President Barack Obama announces the DACA memorandum

Date: June 15, 2012

After a decade of unsuccessful attempts by Congress to pass the DREAM Act, President Obama established the Deferred Action for Childhood Arrivals Program (DACA). The program targets about 800,000 young adults and grants Secretary of Homeland Security Janet Napolitano prosecutorial discretion. The measure pressures Congress to pass bipartisan immigration reform, though critics view Obama’s efforts as an unconstitutional abuse of executive power.

“Gang of Eight” Senators introduce a broad sweeping immigration bill

Date: January 28, 2013

Senators Marco Rubio (R-Fla) and Chuck Schumer (D-NY) lead a bipartisan group to enact immigration reform for undocumented individuals. The group is comprised of constituents familiar with the failures to pass similar bills in 2006, 2007 and 2010.

The "Gang of Eight" Bill passes in the Senate

Date: June 27, 2013

The bill passes with a historic 68–32 decision. Republicans in opposition cite that the reform wrongly relies on amnesty provisions, and cannot ensure that border enforcement measures are met.

The “Gang of Eight” Bill dies in the House of Representatives

Date: June 30, 2014

House Republicans thwarted the promising immigration bill, adding to years of stagnation. One year after the bill is passed in the Senate, the GOP continues to push back against amnesty for the 11 million undocumented individuals already living in the United States.

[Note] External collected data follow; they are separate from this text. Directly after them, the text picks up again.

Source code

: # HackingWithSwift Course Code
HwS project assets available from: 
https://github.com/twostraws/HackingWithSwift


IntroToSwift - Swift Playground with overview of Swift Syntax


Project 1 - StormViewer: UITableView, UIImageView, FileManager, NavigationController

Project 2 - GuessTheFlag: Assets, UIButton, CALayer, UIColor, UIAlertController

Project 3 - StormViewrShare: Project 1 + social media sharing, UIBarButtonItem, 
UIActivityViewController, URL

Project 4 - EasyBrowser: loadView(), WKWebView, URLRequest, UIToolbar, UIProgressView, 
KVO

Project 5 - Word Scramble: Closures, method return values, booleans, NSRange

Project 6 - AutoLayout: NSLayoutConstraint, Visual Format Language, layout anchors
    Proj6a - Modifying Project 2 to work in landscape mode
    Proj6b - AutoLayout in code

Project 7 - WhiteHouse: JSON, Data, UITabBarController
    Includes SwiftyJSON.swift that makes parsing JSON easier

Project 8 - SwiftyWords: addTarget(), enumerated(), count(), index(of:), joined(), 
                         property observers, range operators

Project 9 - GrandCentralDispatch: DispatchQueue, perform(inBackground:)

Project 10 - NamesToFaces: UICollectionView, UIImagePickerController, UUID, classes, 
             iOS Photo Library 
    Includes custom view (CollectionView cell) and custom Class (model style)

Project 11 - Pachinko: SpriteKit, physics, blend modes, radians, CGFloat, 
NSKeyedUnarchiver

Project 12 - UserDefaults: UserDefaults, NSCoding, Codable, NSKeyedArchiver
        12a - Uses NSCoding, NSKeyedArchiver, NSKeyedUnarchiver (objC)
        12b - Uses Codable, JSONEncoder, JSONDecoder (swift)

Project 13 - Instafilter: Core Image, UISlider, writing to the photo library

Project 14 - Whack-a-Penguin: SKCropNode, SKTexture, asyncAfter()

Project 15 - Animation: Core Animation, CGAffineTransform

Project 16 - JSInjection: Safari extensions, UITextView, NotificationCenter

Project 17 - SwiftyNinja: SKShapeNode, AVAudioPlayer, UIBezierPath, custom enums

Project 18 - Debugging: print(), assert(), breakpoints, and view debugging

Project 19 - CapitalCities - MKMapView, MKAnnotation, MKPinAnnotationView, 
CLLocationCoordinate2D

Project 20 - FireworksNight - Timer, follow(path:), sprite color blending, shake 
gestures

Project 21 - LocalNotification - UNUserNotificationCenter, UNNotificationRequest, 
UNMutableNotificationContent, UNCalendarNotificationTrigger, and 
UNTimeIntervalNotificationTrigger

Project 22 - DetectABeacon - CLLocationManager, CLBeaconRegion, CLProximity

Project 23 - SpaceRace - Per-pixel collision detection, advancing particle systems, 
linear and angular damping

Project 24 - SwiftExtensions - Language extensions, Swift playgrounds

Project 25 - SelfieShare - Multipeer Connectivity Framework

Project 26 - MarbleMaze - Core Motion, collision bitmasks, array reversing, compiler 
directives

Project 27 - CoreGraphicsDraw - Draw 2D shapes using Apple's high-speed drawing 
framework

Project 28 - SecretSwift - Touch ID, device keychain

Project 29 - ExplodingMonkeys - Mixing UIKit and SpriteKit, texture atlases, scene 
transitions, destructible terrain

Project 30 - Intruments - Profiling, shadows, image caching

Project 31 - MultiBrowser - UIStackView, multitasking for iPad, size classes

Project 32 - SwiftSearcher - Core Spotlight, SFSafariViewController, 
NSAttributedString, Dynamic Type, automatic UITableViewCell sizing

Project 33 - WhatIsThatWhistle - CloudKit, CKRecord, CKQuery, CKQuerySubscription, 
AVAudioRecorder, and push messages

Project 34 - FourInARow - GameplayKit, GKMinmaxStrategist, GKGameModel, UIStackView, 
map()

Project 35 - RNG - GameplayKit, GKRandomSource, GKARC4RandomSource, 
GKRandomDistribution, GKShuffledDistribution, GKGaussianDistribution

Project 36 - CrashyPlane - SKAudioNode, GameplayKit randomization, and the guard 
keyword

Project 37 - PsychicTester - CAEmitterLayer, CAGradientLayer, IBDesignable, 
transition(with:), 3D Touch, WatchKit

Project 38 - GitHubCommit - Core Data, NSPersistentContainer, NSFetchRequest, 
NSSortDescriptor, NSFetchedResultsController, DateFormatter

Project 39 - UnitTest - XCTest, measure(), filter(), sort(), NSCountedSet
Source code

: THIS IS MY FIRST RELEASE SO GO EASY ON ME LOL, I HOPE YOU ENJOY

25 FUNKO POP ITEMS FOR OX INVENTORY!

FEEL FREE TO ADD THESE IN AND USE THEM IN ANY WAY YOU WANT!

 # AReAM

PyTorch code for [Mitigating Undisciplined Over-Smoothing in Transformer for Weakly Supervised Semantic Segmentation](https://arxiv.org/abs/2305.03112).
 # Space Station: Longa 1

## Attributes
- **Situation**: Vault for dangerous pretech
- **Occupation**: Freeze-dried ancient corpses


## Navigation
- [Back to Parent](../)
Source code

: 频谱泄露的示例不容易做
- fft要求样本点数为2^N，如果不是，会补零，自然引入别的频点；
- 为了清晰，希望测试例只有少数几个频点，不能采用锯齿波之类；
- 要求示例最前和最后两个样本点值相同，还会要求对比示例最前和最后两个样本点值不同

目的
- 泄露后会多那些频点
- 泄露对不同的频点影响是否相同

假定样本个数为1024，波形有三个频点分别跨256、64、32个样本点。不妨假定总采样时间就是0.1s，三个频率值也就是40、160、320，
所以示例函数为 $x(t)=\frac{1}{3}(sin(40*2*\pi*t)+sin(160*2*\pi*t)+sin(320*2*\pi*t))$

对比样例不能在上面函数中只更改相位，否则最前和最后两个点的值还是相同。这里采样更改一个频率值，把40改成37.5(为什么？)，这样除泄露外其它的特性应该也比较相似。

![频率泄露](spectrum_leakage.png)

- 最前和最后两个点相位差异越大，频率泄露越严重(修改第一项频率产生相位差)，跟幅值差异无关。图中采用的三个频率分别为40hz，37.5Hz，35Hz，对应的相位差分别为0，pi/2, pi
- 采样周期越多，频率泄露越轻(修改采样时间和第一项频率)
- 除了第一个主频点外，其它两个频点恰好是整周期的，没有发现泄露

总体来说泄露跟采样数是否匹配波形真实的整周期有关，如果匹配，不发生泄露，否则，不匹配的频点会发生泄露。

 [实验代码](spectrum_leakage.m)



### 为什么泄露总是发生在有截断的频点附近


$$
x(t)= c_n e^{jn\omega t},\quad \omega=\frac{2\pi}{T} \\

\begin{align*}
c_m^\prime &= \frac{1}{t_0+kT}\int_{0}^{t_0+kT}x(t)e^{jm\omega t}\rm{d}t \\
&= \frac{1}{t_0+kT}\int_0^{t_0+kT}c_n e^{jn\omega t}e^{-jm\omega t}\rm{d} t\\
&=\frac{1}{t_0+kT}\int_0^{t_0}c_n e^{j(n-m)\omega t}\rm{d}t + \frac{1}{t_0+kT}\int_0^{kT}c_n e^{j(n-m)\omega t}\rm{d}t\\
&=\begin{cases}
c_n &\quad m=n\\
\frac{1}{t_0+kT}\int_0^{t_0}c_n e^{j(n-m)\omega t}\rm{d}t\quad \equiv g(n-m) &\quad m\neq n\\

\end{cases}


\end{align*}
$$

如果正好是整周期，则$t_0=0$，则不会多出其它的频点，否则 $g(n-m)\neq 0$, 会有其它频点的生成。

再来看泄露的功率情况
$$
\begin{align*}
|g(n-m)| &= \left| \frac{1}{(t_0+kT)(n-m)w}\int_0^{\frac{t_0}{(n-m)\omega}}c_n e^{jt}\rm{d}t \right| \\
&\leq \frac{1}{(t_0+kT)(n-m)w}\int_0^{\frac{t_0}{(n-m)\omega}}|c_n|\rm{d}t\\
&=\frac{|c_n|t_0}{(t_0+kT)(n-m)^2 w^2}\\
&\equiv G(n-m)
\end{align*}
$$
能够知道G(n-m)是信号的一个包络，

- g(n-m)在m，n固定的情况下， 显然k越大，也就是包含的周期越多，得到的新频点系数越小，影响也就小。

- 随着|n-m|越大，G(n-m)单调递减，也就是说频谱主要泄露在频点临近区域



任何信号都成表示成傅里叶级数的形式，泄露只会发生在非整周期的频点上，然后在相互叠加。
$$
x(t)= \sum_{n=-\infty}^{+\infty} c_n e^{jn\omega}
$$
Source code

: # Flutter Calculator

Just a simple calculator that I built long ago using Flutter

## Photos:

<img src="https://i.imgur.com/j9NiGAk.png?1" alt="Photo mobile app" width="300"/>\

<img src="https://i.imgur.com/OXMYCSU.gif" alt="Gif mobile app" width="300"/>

President Obama announces the DAPA Program

Date: November 20, 2014

The Deferred Action for Unauthorized Immigrant Parents (DAPA) program authorizes the ability to work and removes the risk of deportation for the 3.6 million undocumented parents of young U.S. citizens or legal permanent residents. The combined expansion of DACA extends policy reform to affect five million people. Secretary of Homeland Security Jeh Johnson officially issues the memorandum.

A Federal District Court in Texas files an injunction against the Obama Administration

Date: February 16, 2015

The November 2014 memorandum ties up in the courts due to 25 state attorneys general, led by Texas, who sue the executive branch for exercising power beyond its jurisdiction. DAPA and the expanded DACA policies come to a halt, as immigration policy reform continues to be a politically driven issue.

Trump issues 10-point immigration plan

Date: August 31, 2016

Republican presidential candidate Donald Trump places immigration policy at the forefront of his campaign. Trump's immigration plan suggests the elimination of the Obama administration’s DACA and DAPA memorandums.

Kansas Secretary of State Kris Kobach joins President Trump's immigration transition team

Date: November 10, 2016

Known for his tough stance on immigration practices, Kris Kobach's appointment as immigration advisor sets the tone for the Trump's administration's immigration policy reform.

The Trump Organization begins formally rescinding DACA

Date: September 4, 2017

Attorney General Jeff Sessions submits a letter to Acting Secretary of Homeland Security Elaine Duke concerning rescinding the process of DACA. Sessions claims the policy is unconstitutional, with “the same legal and constitutional defects that the courts recognized in DAPA.”

Acting Secretary Elaine Duke concurs with Attorney General Jeff Sessions

Date: September 5, 2017

Elaine Duke issued a memorandum rescinding the June 15, 2012 memo that established DACA, and set forward a plan for phasing the program out over the next six months. The deadline set for DACA renewals to end was March 5, 2018.

California District Judge orders Trump administration to resume DACA renewals

Date: January 9, 2018

Judge William Alsup of San Francisco deems the Trump administration's phase-out plan to be overly expedient and flawed in approach. The ruling is concurrent with negotiations for a spending bill to begin on Capitol Hill.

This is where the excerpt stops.